◆ Exercise: Produce a word-for-word restatement of the lines from the line with "Déguster avec du" to the end of the listing below, inclusive.

◆ Data extract:
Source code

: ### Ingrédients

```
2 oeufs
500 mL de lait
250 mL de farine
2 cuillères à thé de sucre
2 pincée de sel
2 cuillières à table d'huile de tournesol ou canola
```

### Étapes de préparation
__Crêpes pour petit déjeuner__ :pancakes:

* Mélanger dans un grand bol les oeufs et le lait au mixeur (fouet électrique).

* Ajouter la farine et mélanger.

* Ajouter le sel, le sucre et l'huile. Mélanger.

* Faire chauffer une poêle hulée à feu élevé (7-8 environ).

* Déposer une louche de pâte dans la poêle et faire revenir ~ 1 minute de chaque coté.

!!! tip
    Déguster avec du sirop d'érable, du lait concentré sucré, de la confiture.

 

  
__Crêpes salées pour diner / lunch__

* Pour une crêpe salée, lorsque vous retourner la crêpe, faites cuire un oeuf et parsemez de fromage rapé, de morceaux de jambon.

◆ Response:
    Déguster avec du sirop d'érable, du lait concentré sucré, de la confiture.

 

  
__Crêpes salées pour diner / lunch__

* Pour une crêpe salée, lorsque vous retourner la crêpe, faites cuire un oeuf et parsemez de fromage rapé, de morceaux de jambon.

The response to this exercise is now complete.